Please tell how many of the lines below contain "there", using only a number.
● ● ● ● ●
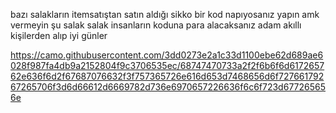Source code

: bazı salakların itemsatıştan satın aldığı sikko bir kod napıyosanız yapın amk vermeyin şu salak salak insanların koduna para alacaksanız adam akıllı kişilerden alıp iyi günler








https://camo.githubusercontent.com/3dd0273e2a1c33d1100ebe62d689ae6028f987fa4db9a2152804f9c3706535ec/68747470733a2f2f6b6f6d617265762e636f6d2f67687076632f3f757365726e616d653d7468656d6f72766179267265706f3d6d66612d6669782d736e6970657226636f6c6f723d677265656e
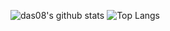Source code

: <!--
### Hi there 👋


**das08/das08** is a ✨ _special_ ✨ repository because its `README.md` (this file) appears on your GitHub profile.

Here are some ideas to get you started:

- 🔭 I’m currently working on ...
- 🌱 I’m currently learning ...
- 👯 I’m looking to collaborate on ...
- 🤔 I’m looking for help with ...
- 💬 Ask me about ...
- 📫 How to reach me: ...
- 😄 Pronouns: ...
- ⚡ Fun fact: ...
-->

![das08's github stats](https://github-readme-stats.vercel.app/api?username=das08&count_private=true&include_all_commits=true&show_icons=true&theme=vue)
![Top Langs](https://github-readme-stats.vercel.app/api/top-langs/?username=das08&hide=CSS,scss&theme=vue&langs_count=6&layout=compact)
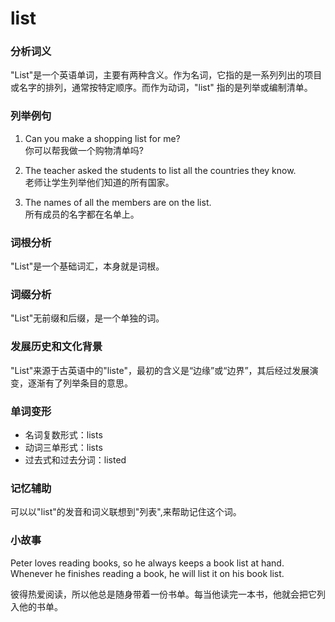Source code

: # list

### 分析词义

  

"List"是一个英语单词，主要有两种含义。作为名词，它指的是一系列列出的项目或名字的排列，通常按特定顺序。而作为动词，"list" 指的是列举或编制清单。

  

### 列举例句

  

1.  Can you make a shopping list for me?  
    你可以帮我做一个购物清单吗?
    
      
    
2.  The teacher asked the students to list all the countries they know.  
    老师让学生列举他们知道的所有国家。
    
      
    
3.  The names of all the members are on the list.  
    所有成员的名字都在名单上。
    
      
    

  

### 词根分析

  

"List"是一个基础词汇，本身就是词根。

  

### 词缀分析

  

"List"无前缀和后缀，是一个单独的词。

  

### 发展历史和文化背景

  

"List"来源于古英语中的"liste"，最初的含义是“边缘”或“边界”，其后经过发展演变，逐渐有了列举条目的意思。

  

### 单词变形

  

*   名词复数形式：lists
*   动词三单形式：lists
*   过去式和过去分词：listed

  

### 记忆辅助

  

可以以"list"的发音和词义联想到"列表",来帮助记住这个词。

  

### 小故事

  

Peter loves reading books, so he always keeps a book list at hand. Whenever he finishes reading a book, he will list it on his book list.

  

彼得热爱阅读，所以他总是随身带着一份书单。每当他读完一本书，他就会把它列入他的书单。
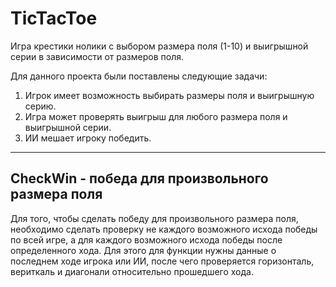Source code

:ТicTacToe
===
Игра крестики нолики с выбором размера поля (1-10) и выигрышной серии в зависимости от размеров поля.

Для данного проекта были поставлены следующие задачи:

1) Игрок имеет возможность выбирать размеры поля и выигрышную серию.
2) Игра может проверять выигрыш для любого размера поля и выигрышной серии.
3) ИИ мешает игроку победить.
---
CheckWin - победа для произвольного размера поля
---
Для того, чтобы сделать победу для произвольного размера поля, необходимо сделать проверку не каждого возможного исхода победы
по всей игре, а для каждого возможного исхода победы после определенного хода. Для этого для функции нужны данные о последнем ходе игрока
или ИИ, после чего проверяется горизонталь, вериткаль и диагонали относительно прошедшего хода.

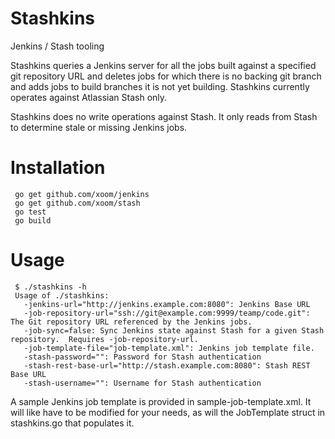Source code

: Stashkins
=========

Jenkins / Stash tooling

Stashkins queries a Jenkins server for all the jobs built against
a specified git repository URL and deletes jobs for which there is
no backing git branch and adds jobs to build branches it is not yet
building.  Stashkins currently operates against Atlassian Stash only.

Stashkins does no write operations against Stash.  It only reads
from Stash to determine stale or missing Jenkins jobs.

Installation
============

     go get github.com/xoom/jenkins
     go get github.com/xoom/stash
     go test
     go build

Usage
=====

     $ ./stashkins -h
     Usage of ./stashkins:
       -jenkins-url="http://jenkins.example.com:8080": Jenkins Base URL
       -job-repository-url="ssh://git@example.com:9999/teamp/code.git": The Git repository URL referenced by the Jenkins jobs.
       -job-sync=false: Sync Jenkins state against Stash for a given Stash repository.  Requires -job-repository-url.
       -job-template-file="job-template.xml": Jenkins job template file.
       -stash-password="": Password for Stash authentication
       -stash-rest-base-url="http://stash.example.com:8080": Stash REST Base URL
       -stash-username="": Username for Stash authentication

A sample Jenkins job template is provided in sample-job-template.xml.
It will like have to be modified for your needs, as will the
JobTemplate struct in stashkins.go that populates it.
● ● ● ● ●
[Answer for the task]: 2